__Your assignment__: Copy nothing but the lines below, from the one with "## Dependencies: ##" through the one with "2. 画面に表示された[再起動]を __短く押す__", exactly as written; no pictures should appear.

Data supplied START

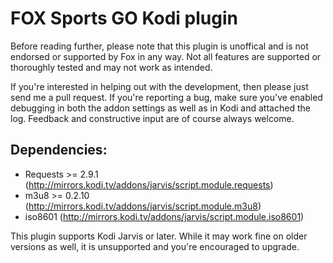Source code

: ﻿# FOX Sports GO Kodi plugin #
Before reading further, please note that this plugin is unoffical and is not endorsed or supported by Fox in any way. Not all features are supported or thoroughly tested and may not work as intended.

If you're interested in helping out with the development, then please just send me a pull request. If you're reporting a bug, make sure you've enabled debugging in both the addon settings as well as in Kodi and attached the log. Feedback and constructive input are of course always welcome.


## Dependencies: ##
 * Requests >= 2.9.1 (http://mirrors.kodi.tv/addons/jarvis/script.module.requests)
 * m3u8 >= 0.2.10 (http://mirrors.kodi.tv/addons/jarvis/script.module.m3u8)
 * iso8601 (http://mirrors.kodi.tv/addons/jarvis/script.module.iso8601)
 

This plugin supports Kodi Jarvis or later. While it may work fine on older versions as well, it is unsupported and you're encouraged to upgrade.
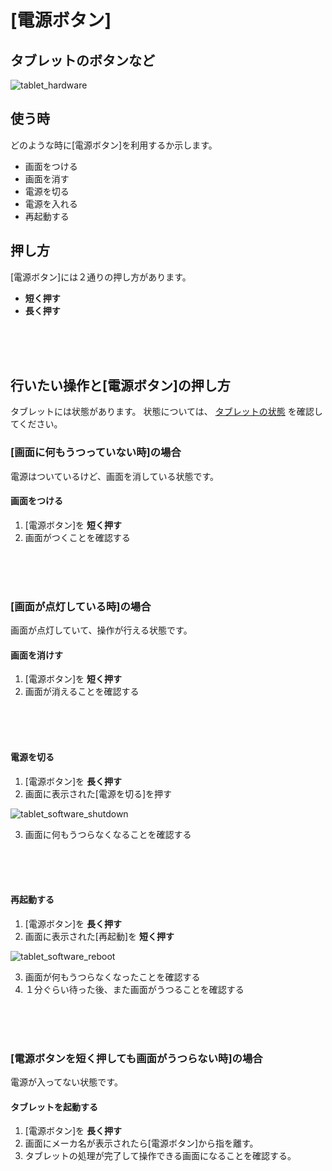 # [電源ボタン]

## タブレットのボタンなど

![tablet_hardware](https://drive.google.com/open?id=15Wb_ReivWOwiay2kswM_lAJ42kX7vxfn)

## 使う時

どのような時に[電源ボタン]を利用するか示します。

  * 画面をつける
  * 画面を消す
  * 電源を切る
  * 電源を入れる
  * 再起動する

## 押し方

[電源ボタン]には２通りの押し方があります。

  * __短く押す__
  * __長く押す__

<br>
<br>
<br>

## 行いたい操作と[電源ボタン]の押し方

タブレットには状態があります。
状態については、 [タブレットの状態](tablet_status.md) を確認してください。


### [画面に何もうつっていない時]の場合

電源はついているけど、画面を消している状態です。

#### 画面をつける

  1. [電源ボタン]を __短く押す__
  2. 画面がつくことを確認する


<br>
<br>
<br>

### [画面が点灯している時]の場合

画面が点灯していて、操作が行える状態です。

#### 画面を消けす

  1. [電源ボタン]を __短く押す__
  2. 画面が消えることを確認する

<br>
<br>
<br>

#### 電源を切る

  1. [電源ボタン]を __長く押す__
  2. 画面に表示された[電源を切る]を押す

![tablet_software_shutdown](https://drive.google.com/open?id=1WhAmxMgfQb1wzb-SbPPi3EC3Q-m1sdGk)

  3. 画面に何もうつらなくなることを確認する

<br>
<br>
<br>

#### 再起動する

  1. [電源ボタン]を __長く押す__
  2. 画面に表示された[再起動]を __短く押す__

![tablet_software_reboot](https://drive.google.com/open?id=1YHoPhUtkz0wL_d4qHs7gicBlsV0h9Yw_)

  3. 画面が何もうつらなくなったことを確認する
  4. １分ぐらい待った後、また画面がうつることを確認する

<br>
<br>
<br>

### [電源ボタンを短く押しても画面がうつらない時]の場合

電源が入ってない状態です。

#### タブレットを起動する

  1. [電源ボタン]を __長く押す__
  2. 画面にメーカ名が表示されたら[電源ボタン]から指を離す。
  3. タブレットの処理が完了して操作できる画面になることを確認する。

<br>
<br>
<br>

Data supplied END

__Answer to this exercise__:
## Dependencies: ##
 * Requests >= 2.9.1 (http://mirrors.kodi.tv/addons/jarvis/script.module.requests)
 * m3u8 >= 0.2.10 (http://mirrors.kodi.tv/addons/jarvis/script.module.m3u8)
 * iso8601 (http://mirrors.kodi.tv/addons/jarvis/script.module.iso8601)
 

This plugin supports Kodi Jarvis or later. While it may work fine on older versions as well, it is unsupported and you're encouraged to upgrade.
 # [電源ボタン]

## タブレットのボタンなど

![tablet_hardware](https://drive.google.com/open?id=15Wb_ReivWOwiay2kswM_lAJ42kX7vxfn)

## 使う時

どのような時に[電源ボタン]を利用するか示します。

  * 画面をつける
  * 画面を消す
  * 電源を切る
  * 電源を入れる
  * 再起動する

## 押し方

[電源ボタン]には２通りの押し方があります。

  * __短く押す__
  * __長く押す__

<br>
<br>
<br>

## 行いたい操作と[電源ボタン]の押し方

タブレットには状態があります。
状態については、 [タブレットの状態](tablet_status.md) を確認してください。


### [画面に何もうつっていない時]の場合

電源はついているけど、画面を消している状態です。

#### 画面をつける

  1. [電源ボタン]を __短く押す__
  2. 画面がつくことを確認する


<br>
<br>
<br>

### [画面が点灯している時]の場合

画面が点灯していて、操作が行える状態です。

#### 画面を消けす

  1. [電源ボタン]を __短く押す__
  2. 画面が消えることを確認する

<br>
<br>
<br>

#### 電源を切る

  1. [電源ボタン]を __長く押す__
  2. 画面に表示された[電源を切る]を押す

![tablet_software_shutdown](https://drive.google.com/open?id=1WhAmxMgfQb1wzb-SbPPi3EC3Q-m1sdGk)

  3. 画面に何もうつらなくなることを確認する

<br>
<br>
<br>

#### 再起動する

  1. [電源ボタン]を __長く押す__
  2. 画面に表示された[再起動]を __短く押す__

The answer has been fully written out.